Sinyalemen tersebut terbukti dengan adanya penobatan Indonesia sebagai sebuah contoh kasus keberhasilan pembangunan atau a development show case. Seperti halnya rejim KKN Indonesia yang juga menobatkan Presiden Soeharto sebagai Bapak Pembangunan.
Sikap tersebut di atas saya amati sebagai suatu kewajaran dari sebuah benturan kepentingan (conflict of interest). Mereka tidak mungkin mempublikasikan hal-hal negatif dalam perekonomian Indonesia, karena mereka telah membenamkan puluhan milyar dollar ke dalam perekonomian Indonesia.
Benturan kepentingan seperti yang saya uraikan tersebut, juga terjadi terhadap ambruknya Lehman Brother, salah satu investment bank terbesar di Amerika. Sehari sebelum kebangkrutan Lehman Brother, lembaga-lembaga peringkat (rating agencies) di Amerika masih memberikan peringkat atau kategori sebagai bank sangat sehat kepada Lehman Brother.
Yang terjadi di Indonesia lebih ironis lagi, karena pandangan-pandangan tersebut ditunjang oleh tidak adanya transparansi dalam praktek perbankan nasional yang justru merahasiakan kegiatan kegiatan KKN dengan menerapkan sensor yang ketat terhadap media dan pers.

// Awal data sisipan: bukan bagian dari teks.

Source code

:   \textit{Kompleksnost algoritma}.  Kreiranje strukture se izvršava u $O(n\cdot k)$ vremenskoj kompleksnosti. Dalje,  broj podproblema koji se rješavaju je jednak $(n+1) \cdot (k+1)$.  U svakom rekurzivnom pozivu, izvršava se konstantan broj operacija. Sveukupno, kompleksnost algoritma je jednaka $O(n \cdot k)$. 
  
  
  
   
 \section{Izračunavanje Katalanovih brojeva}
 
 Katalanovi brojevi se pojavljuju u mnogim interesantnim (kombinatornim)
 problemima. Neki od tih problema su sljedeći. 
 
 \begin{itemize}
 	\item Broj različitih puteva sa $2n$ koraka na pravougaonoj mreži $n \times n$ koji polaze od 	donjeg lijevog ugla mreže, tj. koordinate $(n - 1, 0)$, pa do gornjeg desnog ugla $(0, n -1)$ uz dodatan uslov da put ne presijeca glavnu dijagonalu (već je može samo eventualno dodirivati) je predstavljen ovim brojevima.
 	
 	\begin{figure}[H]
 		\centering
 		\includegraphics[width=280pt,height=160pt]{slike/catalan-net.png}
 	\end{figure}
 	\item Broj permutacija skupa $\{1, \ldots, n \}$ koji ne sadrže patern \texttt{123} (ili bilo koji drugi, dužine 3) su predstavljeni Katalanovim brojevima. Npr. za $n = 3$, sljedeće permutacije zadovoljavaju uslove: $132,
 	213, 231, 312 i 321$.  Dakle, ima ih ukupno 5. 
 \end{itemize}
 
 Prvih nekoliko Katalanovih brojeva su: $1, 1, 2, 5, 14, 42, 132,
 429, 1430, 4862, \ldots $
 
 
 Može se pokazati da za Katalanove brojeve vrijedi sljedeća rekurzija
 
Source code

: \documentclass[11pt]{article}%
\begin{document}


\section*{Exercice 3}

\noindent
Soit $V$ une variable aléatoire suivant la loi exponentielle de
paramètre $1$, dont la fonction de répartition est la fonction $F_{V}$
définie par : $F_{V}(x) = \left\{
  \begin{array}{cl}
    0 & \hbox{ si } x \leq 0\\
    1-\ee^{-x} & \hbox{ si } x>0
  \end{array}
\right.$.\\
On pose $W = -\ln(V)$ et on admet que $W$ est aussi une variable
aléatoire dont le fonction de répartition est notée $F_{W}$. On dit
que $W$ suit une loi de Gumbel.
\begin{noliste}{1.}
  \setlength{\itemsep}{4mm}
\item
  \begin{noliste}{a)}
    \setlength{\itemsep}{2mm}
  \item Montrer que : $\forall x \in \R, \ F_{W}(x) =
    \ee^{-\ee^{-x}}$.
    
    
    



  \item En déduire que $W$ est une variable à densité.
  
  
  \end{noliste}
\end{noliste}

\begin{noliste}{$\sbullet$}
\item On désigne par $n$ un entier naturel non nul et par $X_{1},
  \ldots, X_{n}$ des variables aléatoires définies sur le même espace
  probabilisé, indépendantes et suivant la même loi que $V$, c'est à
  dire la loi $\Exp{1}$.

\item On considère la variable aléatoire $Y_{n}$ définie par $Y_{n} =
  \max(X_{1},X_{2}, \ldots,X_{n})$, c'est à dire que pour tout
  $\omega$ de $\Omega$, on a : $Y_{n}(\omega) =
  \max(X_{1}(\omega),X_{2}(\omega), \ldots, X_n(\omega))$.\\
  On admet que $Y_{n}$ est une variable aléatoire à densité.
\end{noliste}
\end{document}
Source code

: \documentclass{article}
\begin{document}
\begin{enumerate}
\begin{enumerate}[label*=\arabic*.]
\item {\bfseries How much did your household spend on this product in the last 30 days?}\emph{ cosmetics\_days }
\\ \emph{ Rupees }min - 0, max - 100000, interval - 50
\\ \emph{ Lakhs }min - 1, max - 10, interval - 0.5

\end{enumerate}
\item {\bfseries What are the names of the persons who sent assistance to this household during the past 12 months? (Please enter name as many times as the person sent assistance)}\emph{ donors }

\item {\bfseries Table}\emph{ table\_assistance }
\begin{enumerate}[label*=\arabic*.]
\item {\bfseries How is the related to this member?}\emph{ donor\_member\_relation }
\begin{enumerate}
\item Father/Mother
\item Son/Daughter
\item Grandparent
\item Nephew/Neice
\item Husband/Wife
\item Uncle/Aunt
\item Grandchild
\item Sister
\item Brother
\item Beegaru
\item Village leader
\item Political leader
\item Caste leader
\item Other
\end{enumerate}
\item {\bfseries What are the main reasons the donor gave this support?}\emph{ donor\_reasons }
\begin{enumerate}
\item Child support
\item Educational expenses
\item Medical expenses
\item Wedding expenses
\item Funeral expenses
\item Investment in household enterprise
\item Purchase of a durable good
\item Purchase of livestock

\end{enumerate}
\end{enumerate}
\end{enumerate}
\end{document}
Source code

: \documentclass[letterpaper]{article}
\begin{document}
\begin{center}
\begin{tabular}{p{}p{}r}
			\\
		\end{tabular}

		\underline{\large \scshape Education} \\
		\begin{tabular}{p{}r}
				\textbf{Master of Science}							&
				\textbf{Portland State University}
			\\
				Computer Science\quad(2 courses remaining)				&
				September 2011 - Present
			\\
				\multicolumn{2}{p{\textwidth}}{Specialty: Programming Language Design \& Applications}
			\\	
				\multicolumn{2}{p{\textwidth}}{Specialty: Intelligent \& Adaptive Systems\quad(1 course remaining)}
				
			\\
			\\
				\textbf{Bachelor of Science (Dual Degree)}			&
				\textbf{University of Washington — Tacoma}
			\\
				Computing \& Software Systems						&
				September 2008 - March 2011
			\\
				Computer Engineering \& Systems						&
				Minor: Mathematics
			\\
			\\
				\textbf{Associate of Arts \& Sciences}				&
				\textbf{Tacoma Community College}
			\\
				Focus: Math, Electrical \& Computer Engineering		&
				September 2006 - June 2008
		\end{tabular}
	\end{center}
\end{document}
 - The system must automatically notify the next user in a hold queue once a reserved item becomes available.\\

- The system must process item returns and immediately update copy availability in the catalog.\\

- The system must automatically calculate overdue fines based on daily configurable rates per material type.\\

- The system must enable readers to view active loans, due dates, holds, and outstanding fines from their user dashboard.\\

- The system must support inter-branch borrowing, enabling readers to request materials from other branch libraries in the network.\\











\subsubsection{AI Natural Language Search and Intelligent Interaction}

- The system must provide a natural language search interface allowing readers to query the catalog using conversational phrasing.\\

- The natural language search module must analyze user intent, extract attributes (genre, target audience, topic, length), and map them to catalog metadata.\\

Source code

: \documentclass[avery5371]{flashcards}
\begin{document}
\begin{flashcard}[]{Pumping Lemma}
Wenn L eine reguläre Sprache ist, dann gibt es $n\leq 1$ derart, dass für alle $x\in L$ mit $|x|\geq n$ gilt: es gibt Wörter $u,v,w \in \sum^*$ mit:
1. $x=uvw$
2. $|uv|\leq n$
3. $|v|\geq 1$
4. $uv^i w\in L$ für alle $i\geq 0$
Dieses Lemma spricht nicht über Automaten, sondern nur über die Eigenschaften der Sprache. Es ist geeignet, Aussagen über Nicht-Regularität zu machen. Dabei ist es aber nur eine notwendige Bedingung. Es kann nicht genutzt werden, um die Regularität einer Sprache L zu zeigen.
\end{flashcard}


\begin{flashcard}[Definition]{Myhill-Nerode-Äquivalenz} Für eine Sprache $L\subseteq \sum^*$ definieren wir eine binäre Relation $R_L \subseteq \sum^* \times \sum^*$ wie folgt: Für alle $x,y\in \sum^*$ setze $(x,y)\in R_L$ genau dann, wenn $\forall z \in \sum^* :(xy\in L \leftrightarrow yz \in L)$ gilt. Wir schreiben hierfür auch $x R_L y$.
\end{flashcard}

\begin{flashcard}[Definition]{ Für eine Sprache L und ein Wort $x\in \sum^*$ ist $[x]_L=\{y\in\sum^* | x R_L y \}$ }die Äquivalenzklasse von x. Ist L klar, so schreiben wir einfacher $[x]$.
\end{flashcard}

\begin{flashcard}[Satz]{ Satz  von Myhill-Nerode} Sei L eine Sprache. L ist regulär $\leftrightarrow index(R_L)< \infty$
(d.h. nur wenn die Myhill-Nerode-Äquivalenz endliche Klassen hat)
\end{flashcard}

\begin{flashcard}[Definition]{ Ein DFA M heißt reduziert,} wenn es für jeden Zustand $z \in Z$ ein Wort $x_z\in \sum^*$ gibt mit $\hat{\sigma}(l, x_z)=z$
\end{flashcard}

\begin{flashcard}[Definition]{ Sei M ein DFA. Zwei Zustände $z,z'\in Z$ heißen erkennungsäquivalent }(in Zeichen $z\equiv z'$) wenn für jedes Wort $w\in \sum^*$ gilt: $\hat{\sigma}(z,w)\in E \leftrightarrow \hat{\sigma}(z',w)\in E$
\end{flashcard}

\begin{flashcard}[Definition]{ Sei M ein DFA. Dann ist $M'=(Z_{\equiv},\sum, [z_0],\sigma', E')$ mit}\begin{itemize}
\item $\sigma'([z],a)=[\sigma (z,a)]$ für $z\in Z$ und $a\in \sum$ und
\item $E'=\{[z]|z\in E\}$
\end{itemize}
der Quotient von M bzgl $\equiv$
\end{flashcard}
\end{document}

Walaupun para kreditor asing mengetahui akan praktek KKN yang sangat membahayakan kualitas kredit, mereka terpaksa mendustai dirinya. Akibatnya, analisa-analisa yang dibuat oleh para kreditur asing mengenai masa depan perekonomian Indonesia lebih merupakan sebuah harapan yang subyektif ketimbang sebuah analisa yang obyektif.*
(BERSAMBUNG: Komponen Sistemik PANCASALAH]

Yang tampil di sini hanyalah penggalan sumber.